▶ **Work required**
Repeat the lines from the line with "Steps to reproduce" to the line with "Add any other context about the problem here." in the listing below, keeping both end lines and adding nothing.

▶ **Extracted entries**
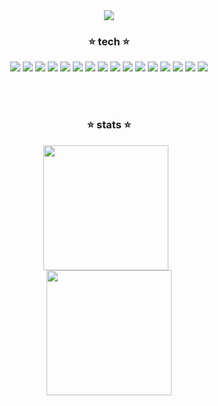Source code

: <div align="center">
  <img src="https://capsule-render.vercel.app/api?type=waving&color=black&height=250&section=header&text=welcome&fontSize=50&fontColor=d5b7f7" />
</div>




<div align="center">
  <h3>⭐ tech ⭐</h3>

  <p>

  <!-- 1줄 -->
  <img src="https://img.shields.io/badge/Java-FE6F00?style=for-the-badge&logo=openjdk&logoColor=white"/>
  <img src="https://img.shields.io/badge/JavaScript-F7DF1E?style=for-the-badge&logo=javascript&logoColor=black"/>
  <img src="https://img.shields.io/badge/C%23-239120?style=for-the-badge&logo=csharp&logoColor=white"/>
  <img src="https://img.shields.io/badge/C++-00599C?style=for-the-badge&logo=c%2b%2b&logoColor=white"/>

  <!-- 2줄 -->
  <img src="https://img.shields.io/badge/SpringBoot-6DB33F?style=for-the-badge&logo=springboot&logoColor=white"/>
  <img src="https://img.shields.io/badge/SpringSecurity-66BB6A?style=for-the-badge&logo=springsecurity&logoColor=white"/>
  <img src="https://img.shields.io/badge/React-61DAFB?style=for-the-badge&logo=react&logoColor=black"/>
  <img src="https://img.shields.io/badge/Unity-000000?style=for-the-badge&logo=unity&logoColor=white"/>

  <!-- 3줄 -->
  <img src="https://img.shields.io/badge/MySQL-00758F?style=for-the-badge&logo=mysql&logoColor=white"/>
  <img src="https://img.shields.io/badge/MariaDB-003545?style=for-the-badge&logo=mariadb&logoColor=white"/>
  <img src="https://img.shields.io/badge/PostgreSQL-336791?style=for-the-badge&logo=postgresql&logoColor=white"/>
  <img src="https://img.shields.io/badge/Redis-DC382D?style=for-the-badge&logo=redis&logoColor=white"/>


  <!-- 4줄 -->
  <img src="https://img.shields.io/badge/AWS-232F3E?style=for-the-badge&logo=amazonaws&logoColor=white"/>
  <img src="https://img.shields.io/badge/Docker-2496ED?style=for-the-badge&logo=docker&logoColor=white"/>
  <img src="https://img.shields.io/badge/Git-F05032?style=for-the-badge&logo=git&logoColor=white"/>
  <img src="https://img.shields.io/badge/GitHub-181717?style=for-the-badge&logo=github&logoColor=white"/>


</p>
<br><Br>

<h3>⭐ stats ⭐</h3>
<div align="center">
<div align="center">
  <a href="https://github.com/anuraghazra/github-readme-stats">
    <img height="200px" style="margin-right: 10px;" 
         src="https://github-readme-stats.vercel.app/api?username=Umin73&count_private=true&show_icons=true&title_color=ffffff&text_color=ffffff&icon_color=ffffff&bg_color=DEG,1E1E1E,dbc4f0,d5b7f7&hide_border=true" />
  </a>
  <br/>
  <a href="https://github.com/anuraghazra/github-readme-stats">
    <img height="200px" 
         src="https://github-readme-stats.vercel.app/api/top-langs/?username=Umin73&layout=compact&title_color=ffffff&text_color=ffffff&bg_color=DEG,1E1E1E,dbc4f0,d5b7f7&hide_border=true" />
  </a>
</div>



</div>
* * *
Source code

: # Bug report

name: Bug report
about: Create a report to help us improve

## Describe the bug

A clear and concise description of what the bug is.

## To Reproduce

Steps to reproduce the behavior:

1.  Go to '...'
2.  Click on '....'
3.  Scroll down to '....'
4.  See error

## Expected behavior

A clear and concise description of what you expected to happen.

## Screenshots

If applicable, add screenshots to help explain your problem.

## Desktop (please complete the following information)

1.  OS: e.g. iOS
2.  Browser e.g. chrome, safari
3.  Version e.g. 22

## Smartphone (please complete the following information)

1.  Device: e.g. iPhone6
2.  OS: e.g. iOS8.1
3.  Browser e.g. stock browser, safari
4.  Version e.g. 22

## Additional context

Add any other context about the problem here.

▶ **Exercise response**
Steps to reproduce the behavior:

1.  Go to '...'
2.  Click on '....'
3.  Scroll down to '....'
4.  See error

## Expected behavior

A clear and concise description of what you expected to happen.

## Screenshots

If applicable, add screenshots to help explain your problem.

## Desktop (please complete the following information)

1.  OS: e.g. iOS
2.  Browser e.g. chrome, safari
3.  Version e.g. 22

## Smartphone (please complete the following information)

1.  Device: e.g. iPhone6
2.  OS: e.g. iOS8.1
3.  Browser e.g. stock browser, safari
4.  Version e.g. 22

## Additional context

Add any other context about the problem here.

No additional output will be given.